This poem was written outside the prompt calls, inspired by conversation with [personal profile] lynnoconnacht.  It also fills the "Wild Card: food, cooking, & mealtimes" square in my 12-8-13 card for the [community profile] genprompt_bingo  fest.  It has been sponsored by Anthony & Shirley Barrette.  This poem belongs to the Antimatter & Stalwart Stan thread of the Polychrome Heroics series.

"Easy to To Do the Right Thing"


Now that Stan knew what a mess
Lawrence's home life really was --
how heartbreakingly empty  it was --
he was determined to do something about it.

He had learned the hard way that
he couldn't just jump in with both feet,
that he had to be subtle  about it.

So instead of bringing over a whole first aid kit
like he wanted, Stan snuck things in one at a time,
small enough to hide behind other stuff
in the medicine cabinet -- first a thermometer,
then tweezers, then an elastic bandage.

Other times he chose household items,
whatever he could use part of and leave the rest --
tape, rubber bands, glue, paper clips, string.

Stan always carried food, had to  ever since
he gained superpowers, because his new strength
took a lot of extra fuel.  It was simple enough
to share that with Lawrence, coax him into
eating one of the granola bars, half an apple,
or a couple handfuls of trail mix.

That worked great except that Stan forgot
to account for how sharing the food
meant that he wasn't eating as much himself.
It caught him off guard one afternoon
when he stood up and the room fuzzed out.

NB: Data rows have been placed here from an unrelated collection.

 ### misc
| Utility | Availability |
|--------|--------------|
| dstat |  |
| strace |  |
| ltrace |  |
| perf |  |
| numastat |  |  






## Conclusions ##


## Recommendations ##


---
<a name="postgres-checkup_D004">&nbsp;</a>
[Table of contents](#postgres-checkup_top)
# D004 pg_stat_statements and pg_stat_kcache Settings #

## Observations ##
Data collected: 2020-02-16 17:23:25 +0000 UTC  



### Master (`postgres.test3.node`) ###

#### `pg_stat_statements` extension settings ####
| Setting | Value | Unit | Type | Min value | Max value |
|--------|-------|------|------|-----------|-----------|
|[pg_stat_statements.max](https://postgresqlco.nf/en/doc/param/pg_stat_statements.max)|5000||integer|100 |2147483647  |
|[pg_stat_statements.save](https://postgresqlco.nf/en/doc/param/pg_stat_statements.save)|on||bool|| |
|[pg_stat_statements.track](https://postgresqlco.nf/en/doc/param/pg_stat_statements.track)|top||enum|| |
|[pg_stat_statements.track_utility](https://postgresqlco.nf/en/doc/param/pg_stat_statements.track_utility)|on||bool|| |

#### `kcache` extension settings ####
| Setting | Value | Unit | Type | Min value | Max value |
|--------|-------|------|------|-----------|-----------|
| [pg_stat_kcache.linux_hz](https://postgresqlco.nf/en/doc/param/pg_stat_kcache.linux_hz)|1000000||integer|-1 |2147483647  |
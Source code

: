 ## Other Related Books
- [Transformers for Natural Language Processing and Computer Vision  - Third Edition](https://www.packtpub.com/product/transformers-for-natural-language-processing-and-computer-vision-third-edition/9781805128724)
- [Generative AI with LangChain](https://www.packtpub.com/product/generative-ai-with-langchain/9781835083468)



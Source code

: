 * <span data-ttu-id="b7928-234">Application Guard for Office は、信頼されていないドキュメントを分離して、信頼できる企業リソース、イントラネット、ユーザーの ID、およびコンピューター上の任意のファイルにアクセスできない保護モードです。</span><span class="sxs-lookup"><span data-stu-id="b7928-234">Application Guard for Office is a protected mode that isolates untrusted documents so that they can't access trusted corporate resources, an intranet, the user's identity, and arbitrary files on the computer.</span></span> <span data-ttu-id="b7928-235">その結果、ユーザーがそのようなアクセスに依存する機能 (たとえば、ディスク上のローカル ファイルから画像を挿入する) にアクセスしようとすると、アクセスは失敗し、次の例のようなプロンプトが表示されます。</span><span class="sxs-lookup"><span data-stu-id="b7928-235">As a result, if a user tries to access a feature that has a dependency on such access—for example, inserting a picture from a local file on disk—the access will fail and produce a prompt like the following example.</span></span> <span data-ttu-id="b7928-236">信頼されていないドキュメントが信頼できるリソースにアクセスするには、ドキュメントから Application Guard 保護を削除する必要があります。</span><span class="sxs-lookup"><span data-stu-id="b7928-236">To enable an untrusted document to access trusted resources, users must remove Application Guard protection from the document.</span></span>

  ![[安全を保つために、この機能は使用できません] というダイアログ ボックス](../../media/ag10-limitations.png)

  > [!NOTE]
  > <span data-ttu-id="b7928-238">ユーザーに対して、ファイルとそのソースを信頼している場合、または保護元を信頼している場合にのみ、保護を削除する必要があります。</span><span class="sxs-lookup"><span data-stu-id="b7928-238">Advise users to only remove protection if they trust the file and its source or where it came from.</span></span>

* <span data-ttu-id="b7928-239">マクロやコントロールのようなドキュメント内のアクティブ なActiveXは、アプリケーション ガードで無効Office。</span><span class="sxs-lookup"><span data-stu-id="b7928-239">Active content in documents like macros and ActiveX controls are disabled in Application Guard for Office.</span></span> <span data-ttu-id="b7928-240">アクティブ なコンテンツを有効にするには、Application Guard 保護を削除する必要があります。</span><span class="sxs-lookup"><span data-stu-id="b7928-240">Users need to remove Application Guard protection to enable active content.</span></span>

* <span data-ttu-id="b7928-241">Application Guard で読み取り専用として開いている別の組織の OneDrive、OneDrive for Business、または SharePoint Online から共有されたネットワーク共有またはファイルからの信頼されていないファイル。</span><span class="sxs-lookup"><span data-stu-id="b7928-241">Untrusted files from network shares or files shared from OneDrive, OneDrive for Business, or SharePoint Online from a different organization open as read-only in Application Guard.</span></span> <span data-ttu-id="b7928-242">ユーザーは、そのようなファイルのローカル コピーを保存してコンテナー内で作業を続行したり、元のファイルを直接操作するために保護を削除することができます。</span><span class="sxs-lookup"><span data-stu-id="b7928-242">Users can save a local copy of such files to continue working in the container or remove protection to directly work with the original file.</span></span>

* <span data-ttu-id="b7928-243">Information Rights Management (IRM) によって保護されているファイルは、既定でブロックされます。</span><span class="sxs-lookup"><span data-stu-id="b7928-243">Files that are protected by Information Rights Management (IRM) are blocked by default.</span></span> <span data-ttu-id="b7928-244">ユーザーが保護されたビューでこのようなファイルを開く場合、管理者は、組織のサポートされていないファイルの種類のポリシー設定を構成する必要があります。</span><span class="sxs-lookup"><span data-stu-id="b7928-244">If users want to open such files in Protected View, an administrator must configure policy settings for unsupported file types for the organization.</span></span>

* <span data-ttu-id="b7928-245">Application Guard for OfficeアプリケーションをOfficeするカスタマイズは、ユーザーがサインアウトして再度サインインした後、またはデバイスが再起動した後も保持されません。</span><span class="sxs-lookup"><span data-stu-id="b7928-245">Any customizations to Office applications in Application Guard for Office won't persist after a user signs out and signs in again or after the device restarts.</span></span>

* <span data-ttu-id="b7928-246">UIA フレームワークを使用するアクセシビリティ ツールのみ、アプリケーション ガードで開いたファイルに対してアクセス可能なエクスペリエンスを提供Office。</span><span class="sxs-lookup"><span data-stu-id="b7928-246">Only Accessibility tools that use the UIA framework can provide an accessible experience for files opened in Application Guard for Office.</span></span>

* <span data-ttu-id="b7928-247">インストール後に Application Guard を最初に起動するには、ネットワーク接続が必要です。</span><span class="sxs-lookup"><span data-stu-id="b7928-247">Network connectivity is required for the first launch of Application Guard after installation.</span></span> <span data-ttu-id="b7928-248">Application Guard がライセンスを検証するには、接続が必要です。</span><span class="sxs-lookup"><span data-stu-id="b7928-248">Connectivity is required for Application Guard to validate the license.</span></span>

Stan came back to himself to find Lawrence
fluttering around him with an anxious look.
"What happened?"  Lawrence demanded.
"You almost keeled over on me --
I barely got you back onto the couch!"

"Guess I didn't eat enough," Stan admitted.

"You stay right  there," Lawrence said,
pointing at the couch like Stan was a dog.
"I'll get you something from the kitchen."

Lawrence came back with a cup of Cheerios
and a mostly-empty bag of chocolate chips.
"Sorry, I don't have anything better until supper,
we need to go shopping soon," he said.

"This is fine, thanks," Stan said
as he dug into the food.
Lawrence sat next to him,
watching him eat.

Only after Stan finished the snack
did Lawrence pick up the scatter
of his abandoned science homework.

Mrs. Cunningham came downstairs
and started cooking supper.

Lawrence looked at his mother in surprise,
then dropped his gaze back to his books.
"Normal," he whispered, barely more than a breath,
"everything is normal, it's going to be fine."

It wasn't meant to be heard,
but Stan had keen ears.
He kept his mouth shut anyhow.

"Hey, can you give me a hand with this?"
Stan asked Lawrence.  It was science, not math,
but it still involved confusing equations.

Lawrence leaned over to look.
"This is where you're stuck?" he asked,
pointing to the relevant line.

Stan nodded.  "Yeah, that's it."

"Let me get a better book," Lawrence said,
and just like magic he came right back with
a science text the size of the Omaha telephone book
that actually explained  how the equation worked.

By the time Stan finished that page,
Mrs. Cunningham was setting the table.
"Supper," she called.

Lawrence had that anxious look again
as they got up from the couch,
and Stan didn't think it was all just
worrying that he might wobble again.

Normal, okay, I can give them normal,
Stan said to himself as he went to the table.
"Thanks, Mrs. Cunningham, this smells delicious,"
he said.  It was just Hamburger Helper, but
Stan was so hungry he could've eaten the tablecloth.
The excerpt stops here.